··· PROVIDED INFORMATION ···

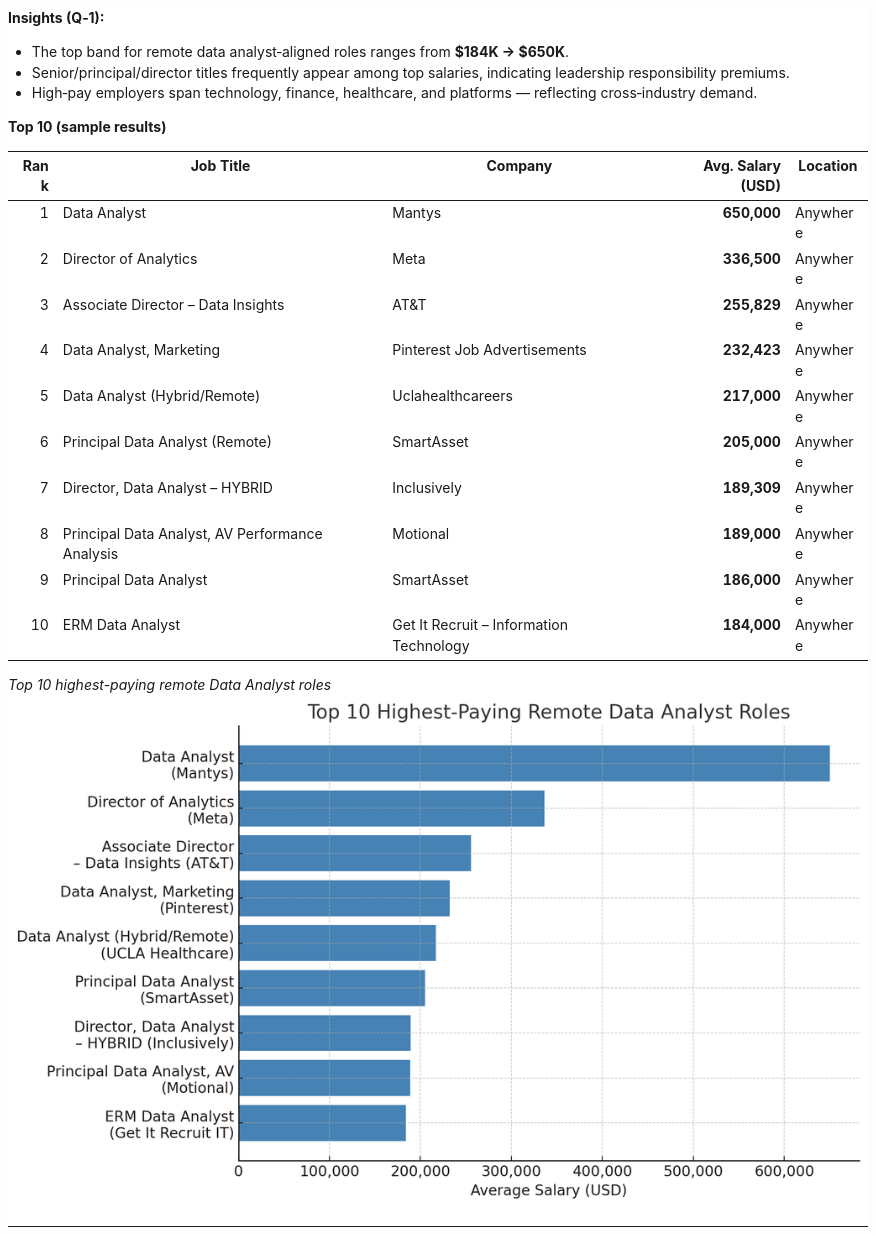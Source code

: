 **Insights (Q‑1):**
- The top band for remote data analyst‑aligned roles ranges from **$184K → $650K**.
- Senior/principal/director titles frequently appear among top salaries, indicating leadership responsibility premiums.
- High‑pay employers span technology, finance, healthcare, and platforms — reflecting cross‑industry demand.

**Top 10 (sample results)**

| Rank | Job Title                                         | Company                                   | Avg. Salary (USD) | Location |
|-----:|---------------------------------------------------|-------------------------------------------|------------------:|---------|
| 1 | Data Analyst | Mantys | **650,000** | Anywhere |
| 2 | Director of Analytics | Meta | **336,500** | Anywhere |
| 3 | Associate Director – Data Insights | AT&T | **255,829** | Anywhere |
| 4 | Data Analyst, Marketing | Pinterest Job Advertisements | **232,423** | Anywhere |
| 5 | Data Analyst (Hybrid/Remote) | Uclahealthcareers | **217,000** | Anywhere |
| 6 | Principal Data Analyst (Remote) | SmartAsset | **205,000** | Anywhere |
| 7 | Director, Data Analyst – HYBRID | Inclusively | **189,309** | Anywhere |
| 8 | Principal Data Analyst, AV Performance Analysis | Motional | **189,000** | Anywhere |
| 9 | Principal Data Analyst | SmartAsset | **186,000** | Anywhere |
| 10 | ERM Data Analyst | Get It Recruit – Information Technology | **184,000** | Anywhere |

*Top 10 highest-paying remote Data Analyst roles*
![Top Paying Roles](Images/Top_10_highest-paying_remote_Data_Analyst_roles.png)

---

···

## REQUIRED ACTION
The answer is to be the lines of the listing from the first through the one with "Motional | **189,000** | Anywhere |", reproduced exactly, without any pictures.

## OUTPUT FOR THIS TASK
Source code

: **Insights (Q‑1):**
- The top band for remote data analyst‑aligned roles ranges from **$184K → $650K**.
- Senior/principal/director titles frequently appear among top salaries, indicating leadership responsibility premiums.
- High‑pay employers span technology, finance, healthcare, and platforms — reflecting cross‑industry demand.

**Top 10 (sample results)**

| Rank | Job Title                                         | Company                                   | Avg. Salary (USD) | Location |
|-----:|---------------------------------------------------|-------------------------------------------|------------------:|---------|
| 1 | Data Analyst | Mantys | **650,000** | Anywhere |
| 2 | Director of Analytics | Meta | **336,500** | Anywhere |
| 3 | Associate Director – Data Insights | AT&T | **255,829** | Anywhere |
| 4 | Data Analyst, Marketing | Pinterest Job Advertisements | **232,423** | Anywhere |
| 5 | Data Analyst (Hybrid/Remote) | Uclahealthcareers | **217,000** | Anywhere |
| 6 | Principal Data Analyst (Remote) | SmartAsset | **205,000** | Anywhere |
| 7 | Director, Data Analyst – HYBRID | Inclusively | **189,309** | Anywhere |
| 8 | Principal Data Analyst, AV Performance Analysis | Motional | **189,000** | Anywhere |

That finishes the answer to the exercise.